Your story is practically the precise opposite of mine. Of course, my parents didn't have the money for an Apple ][. A TRS-80 Color Computer at $400 was a non-trivial purchase for a high-school teacher in rural Western Pennsylvania.

Businesswise, unfortunately, the founder Radio Shack died right before the computer revolution kicked in. Then, Radio Shack had a couple of embezzlement problems right at critical points so they missed the computer revolution and then missed the internet revolution.

And even THAT would have been recoverable had they decided to be "mom and pop" tech support in less urban areas (it took forever for Circuit City and Best Buy to enter certain areas).


CoCo was an extremely nice machine with a lot of software tricks to emulate hardware that wasn't there. 6 bits a/d & d/a with a bunch of resistors and a single comparator, audio in/out and doubling as a cassette interface. Very elegant design.

Did you know that there was an English clone called the Dragon 32? And that it had 64K RAM that was never advertised but that you could use by tweaking some bits in the video chip/memory controller?


I've got my granddad's boxed and mint condition Dragon 32 sitting next to me. It looks so cool and was fun to get his hand-written code working again after over 30 years. I've been meaning to document it all!

Some fun I had with it last year: https://twitter.com/robhawkes/status/707270758393847809


Oh that's really neat!

Unfortunately I lost all my '09 stuff. Did he write in Asm or something else?

I had a rudimentary random-access storage device going on mine using a Sony TC-FX 33 cassette tape recorder. With a bit of tweaking you could control the buttons from the Dragon and it also had a nifty little optical encoder to indicate 'end of tape' that you could tie to an interrupt giving your a rough idea of where the tape was.

Even with a C120 cassette the storage capacity was terrible but it did work and it was persistent. It wore out tapes like crazy :)

That Dragon really does look mint. Beware of the big caps dying on you and taking the mb with them, it might be safer to replace them pre-emptively that power supply wasn't the best. A huge advantage the Dragon had over the original CoCo was the keyboard, it is really good quality.


> CoCo was an extremely nice machine with a lot of software tricks to emulate hardware that wasn't there. 6 bits a/d & d/a with a bunch of resistors and a single comparator, audio in/out and doubling as a cassette interface. Very elegant design.

It was a wonderful set of hacks. And, since almost everything was software, you had to understand what was going on rather than just magically offload it to a chip that just handles it.

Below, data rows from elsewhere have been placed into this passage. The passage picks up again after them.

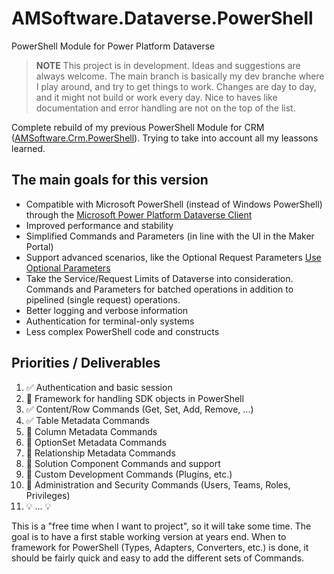 # AMSoftware.Dataverse.PowerShell
PowerShell Module for Power Platform Dataverse

> **NOTE**
> This project is in development. Ideas and suggestions are always welcome.
> The main branch is basically my dev branche where I play around, and try to get things to work.
> Changes are day to day, and it might not build or work every day.
> Nice to haves like documentation and error handling are not on the top of the list.

Complete rebuild of my previous PowerShell Module for CRM ([AMSoftware.Crm.PowerShell](https://github.com/AMSoftwareNL/crmpowershell)). Trying to take into account all my leassons learned.

 ## The main goals for this version

* Compatible with Microsoft PowerShell (instead of Windows PowerShell) through the [Microsoft Power Platform Dataverse Client](https://github.com/microsoft/PowerPlatform-DataverseServiceClient)
* Improved performance and stability
* Simplified Commands and Parameters (in line with the UI in the Maker Portal)
* Support advanced scenarios, like the Optional Request Parameters [Use Optional Parameters](https://learn.microsoft.com/en-us/power-apps/developer/data-platform/optional-parameters?tabs=sdk)
* Take the Service/Request Limits of Dataverse into consideration. Commands and Parameters for batched operations in addition to pipelined (single request) operations.
* Better logging and verbose information
* Authentication for terminal-only systems
* Less complex PowerShell code and constructs

 ## Priorities / Deliverables

 1. :white_check_mark: Authentication and basic session
 2. :construction: Framework for handling SDK objects in PowerShell
 3. :white_check_mark: Content/Row Commands (Get, Set, Add, Remove, ...)
 4. :white_check_mark: Table Metadata Commands
 5. :bookmark: Column Metadata Commands
 6. :bookmark: OptionSet Metadata Commands
 7. :bookmark: Relationship Metadata Commands
 8. :bookmark: Solution Component Commands and support
 9. :bookmark: Custom Development Commands (Plugins, etc.)
 10. :bookmark: Administration and Security Commands (Users, Teams, Roles, Privileges)
 11. :bulb: ... :bulb:

This is a "free time when I want to project", so it will take some time. 
The goal is to have a first stable working version at years end. 
When to framework for PowerShell (Types, Adapters, Converters, etc.) is done, it should be fairly quick and easy to add the different sets of Commands.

The whole idea of making a dinosaur "roar" drove me down the path of sound effects, audio synthesis, ADC/DAC conversion, Fourier analysis, etc.

And the CoCo had William Barden writing books and articles that were way ahead of anything that you could have rightfully expected.


There was a proper 64K version (called the Dragon 64, unsurprisingly): https://en.wikipedia.org/wiki/Dragon_32/64#Dragon_32_vs._Dra...


Yes, the serial port could be added to the 32 as well, the rest was just software (some minor patches to the ROM). Not all Dragon 32's shipped with the 64K chips, and opening one up in the store wasn't an option so a little software test was useful.

We figured all this out long before the Dragon 64 was released, and a friend of mine figured out how to move the basic interpreter to RAM and relocate it. Good times.